Items listed in a dataset:
══════════════════════════════
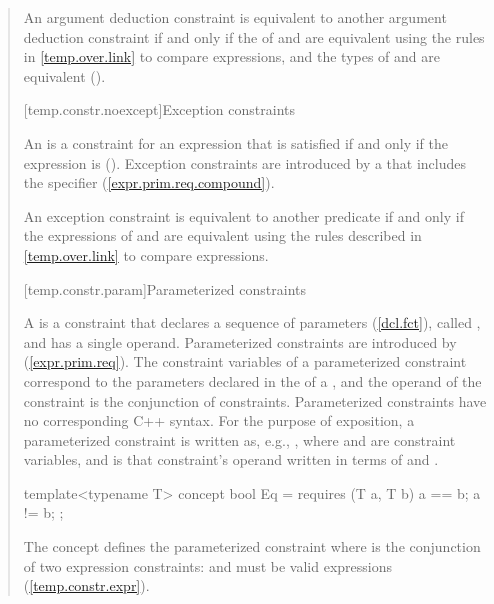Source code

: \begin{quote}
\pnum
An argument deduction constraint  is equivalent to another 
argument deduction constraint  if and only if the 
 of  and  are equivalent
using the rules in \ref{temp.over.link} to compare expressions, and the types
of  and  are equivalent ().


[temp.constr.noexcept]{Exception constraints}

\pnum
An  is a constraint
for an expression  that is satisfied if and only
if the expression  is 
().
% 
\enternote
Exception constraints are introduced by a  
that includes the  specifier (\ref{expr.prim.req.compound}).
\exitnote

\pnum
An exception constraint  is equivalent to another predicate
 if and only if the expressions of  and 
are equivalent using the rules described in \ref{temp.over.link} to compare
expressions.


[temp.constr.param]{Parameterized constraints}

\pnum
A  is a constraint that declares a sequence
of parameters (\ref{dcl.fct}), called , and has a 
single operand. 
% 
\enternote
Parameterized constraints are introduced by 
 (\ref{expr.prim.req}). The constraint
variables of a parameterized constraint correspond to the 
parameters declared in the  of a
, and the operand of the constraint
is the conjunction of constraints.
\exitnote
% 
\enternote 
Parameterized constraints have no corresponding C++ syntax. For the purpose of 
exposition, a parameterized constraint is written as, e.g.,
, where  and  are
constraint variables, and  is that constraint's operand
written in terms of  and .
\exitnote
% 
\enterexample
\begin{codeblock}
template<typename T>
  concept bool Eq = requires (T a, T b) {
    a == b;
    a != b;
  };
\end{codeblock}
The concept  defines the parameterized constraint
 where  is the conjunction
of two expression constraints:  and  must be
valid expressions (\ref{temp.constr.expr}).
\exitexample


\end{quote}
══════════════════════════════
- _Problem to work on_
Give the lines of the entries above exactly as they appear, leaving out each picture.

- _Reply to the task_
Source code

: \begin{quote}
\pnum
An argument deduction constraint  is equivalent to another 
argument deduction constraint  if and only if the 
 of  and  are equivalent
using the rules in \ref{temp.over.link} to compare expressions, and the types
of  and  are equivalent ().


[temp.constr.noexcept]{Exception constraints}

\pnum
An  is a constraint
for an expression  that is satisfied if and only
if the expression  is 
().
% 
\enternote
Exception constraints are introduced by a  
that includes the  specifier (\ref{expr.prim.req.compound}).
\exitnote

\pnum
An exception constraint  is equivalent to another predicate
 if and only if the expressions of  and 
are equivalent using the rules described in \ref{temp.over.link} to compare
expressions.


[temp.constr.param]{Parameterized constraints}

\pnum
A  is a constraint that declares a sequence
of parameters (\ref{dcl.fct}), called , and has a 
single operand. 
% 
\enternote
Parameterized constraints are introduced by 
 (\ref{expr.prim.req}). The constraint
variables of a parameterized constraint correspond to the 
parameters declared in the  of a
, and the operand of the constraint
is the conjunction of constraints.
\exitnote
% 
\enternote 
Parameterized constraints have no corresponding C++ syntax. For the purpose of 
exposition, a parameterized constraint is written as, e.g.,
, where  and  are
constraint variables, and  is that constraint's operand
written in terms of  and .
\exitnote
% 
\enterexample
\begin{codeblock}
template<typename T>
  concept bool Eq = requires (T a, T b) {
    a == b;
    a != b;
  };
\end{codeblock}
The concept  defines the parameterized constraint
 where  is the conjunction
of two expression constraints:  and  must be
valid expressions (\ref{temp.constr.expr}).
\exitexample


\end{quote}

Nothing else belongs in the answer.